*ACTIVITY*: Scan the material below and report how many lines include the string "viên"; nothing else belongs in the reply.
SOURCE MATERIAL START
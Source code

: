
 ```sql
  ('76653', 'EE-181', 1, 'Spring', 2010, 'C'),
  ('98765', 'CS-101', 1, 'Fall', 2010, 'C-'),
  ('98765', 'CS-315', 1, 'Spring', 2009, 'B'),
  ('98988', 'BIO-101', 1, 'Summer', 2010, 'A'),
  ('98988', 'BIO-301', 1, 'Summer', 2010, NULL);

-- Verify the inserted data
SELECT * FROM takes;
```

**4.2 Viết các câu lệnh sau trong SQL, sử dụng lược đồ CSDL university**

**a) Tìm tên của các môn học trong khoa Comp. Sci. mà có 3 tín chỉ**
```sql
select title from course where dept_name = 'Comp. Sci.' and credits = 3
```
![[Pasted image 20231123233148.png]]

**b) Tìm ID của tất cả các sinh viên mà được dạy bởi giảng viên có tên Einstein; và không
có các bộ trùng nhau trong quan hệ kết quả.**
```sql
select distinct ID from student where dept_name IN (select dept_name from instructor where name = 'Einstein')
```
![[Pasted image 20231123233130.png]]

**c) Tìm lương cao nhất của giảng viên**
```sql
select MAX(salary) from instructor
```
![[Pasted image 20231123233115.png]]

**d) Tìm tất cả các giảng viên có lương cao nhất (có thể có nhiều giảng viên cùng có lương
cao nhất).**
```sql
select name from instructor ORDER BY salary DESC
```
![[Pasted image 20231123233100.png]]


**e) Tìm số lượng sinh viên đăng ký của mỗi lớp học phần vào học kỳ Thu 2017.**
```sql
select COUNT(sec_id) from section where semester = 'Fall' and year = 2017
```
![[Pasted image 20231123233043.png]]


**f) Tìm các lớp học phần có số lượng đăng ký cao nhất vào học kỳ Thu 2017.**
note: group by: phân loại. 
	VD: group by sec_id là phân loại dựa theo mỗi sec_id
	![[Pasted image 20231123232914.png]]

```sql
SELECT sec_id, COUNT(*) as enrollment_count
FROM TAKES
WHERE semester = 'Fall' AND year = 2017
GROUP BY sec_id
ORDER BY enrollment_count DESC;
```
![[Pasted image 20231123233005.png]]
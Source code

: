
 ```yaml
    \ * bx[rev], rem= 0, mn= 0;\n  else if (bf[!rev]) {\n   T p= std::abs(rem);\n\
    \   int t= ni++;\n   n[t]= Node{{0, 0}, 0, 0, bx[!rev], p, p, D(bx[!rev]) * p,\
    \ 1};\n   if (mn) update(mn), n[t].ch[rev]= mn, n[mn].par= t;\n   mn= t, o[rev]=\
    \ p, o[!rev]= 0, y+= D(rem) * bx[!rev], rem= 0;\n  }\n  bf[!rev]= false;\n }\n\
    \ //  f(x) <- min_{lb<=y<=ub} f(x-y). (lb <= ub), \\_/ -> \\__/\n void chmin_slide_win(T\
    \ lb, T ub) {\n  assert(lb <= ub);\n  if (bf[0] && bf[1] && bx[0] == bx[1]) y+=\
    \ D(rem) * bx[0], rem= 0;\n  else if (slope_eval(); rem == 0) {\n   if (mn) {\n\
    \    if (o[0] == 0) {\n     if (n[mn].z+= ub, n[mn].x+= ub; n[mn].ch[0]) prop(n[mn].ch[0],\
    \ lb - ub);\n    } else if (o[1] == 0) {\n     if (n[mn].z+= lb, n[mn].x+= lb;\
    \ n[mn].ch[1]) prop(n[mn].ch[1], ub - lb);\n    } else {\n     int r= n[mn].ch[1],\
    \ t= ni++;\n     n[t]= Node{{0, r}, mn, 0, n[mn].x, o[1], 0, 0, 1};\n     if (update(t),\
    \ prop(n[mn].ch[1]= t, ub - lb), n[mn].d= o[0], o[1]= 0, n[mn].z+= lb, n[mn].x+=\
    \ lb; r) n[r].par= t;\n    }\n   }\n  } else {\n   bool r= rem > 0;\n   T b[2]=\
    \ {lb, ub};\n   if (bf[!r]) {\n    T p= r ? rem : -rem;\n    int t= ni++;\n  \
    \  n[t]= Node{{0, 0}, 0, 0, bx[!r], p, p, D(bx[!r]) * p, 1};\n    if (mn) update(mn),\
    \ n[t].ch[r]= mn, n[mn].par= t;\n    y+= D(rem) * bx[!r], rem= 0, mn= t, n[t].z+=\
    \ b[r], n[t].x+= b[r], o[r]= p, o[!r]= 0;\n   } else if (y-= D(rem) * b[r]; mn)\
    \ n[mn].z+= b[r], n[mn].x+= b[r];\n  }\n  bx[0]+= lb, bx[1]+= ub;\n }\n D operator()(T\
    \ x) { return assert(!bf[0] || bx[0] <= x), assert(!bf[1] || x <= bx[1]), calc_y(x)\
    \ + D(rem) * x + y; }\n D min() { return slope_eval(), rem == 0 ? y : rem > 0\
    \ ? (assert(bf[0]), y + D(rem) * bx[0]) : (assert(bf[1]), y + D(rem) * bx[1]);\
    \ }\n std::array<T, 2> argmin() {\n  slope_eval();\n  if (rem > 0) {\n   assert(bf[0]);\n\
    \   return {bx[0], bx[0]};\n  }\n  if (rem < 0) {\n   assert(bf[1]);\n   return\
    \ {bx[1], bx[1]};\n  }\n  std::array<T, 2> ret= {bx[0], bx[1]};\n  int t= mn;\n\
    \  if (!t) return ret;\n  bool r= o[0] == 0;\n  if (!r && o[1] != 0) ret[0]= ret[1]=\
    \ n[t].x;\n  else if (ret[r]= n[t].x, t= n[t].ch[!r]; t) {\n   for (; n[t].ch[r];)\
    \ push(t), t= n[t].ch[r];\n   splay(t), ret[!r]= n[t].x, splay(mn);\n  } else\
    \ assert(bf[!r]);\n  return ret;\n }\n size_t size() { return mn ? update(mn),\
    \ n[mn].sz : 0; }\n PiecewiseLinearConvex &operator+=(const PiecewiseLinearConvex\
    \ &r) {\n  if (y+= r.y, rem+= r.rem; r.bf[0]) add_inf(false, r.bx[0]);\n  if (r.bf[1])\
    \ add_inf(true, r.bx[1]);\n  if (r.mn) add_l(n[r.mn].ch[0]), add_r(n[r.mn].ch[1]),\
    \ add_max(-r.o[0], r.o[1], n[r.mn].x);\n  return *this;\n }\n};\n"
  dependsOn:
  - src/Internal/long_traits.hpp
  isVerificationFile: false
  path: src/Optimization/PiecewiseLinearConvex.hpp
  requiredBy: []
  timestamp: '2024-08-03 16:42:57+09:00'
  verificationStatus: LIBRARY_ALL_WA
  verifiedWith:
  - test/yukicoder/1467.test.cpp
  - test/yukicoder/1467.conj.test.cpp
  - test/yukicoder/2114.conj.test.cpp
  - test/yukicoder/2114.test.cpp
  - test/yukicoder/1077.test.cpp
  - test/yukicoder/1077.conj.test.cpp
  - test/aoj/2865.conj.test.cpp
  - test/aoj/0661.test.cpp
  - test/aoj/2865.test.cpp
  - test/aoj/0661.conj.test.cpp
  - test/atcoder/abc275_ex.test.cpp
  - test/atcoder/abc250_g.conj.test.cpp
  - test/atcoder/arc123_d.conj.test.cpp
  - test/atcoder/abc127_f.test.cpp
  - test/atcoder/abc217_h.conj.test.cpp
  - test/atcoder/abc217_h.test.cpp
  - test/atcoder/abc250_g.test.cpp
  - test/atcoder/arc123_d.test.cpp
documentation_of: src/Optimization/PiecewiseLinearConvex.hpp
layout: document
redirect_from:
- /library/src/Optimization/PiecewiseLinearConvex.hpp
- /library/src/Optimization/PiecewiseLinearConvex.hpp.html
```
SOURCE MATERIAL END
*TASK ANSWER*: 4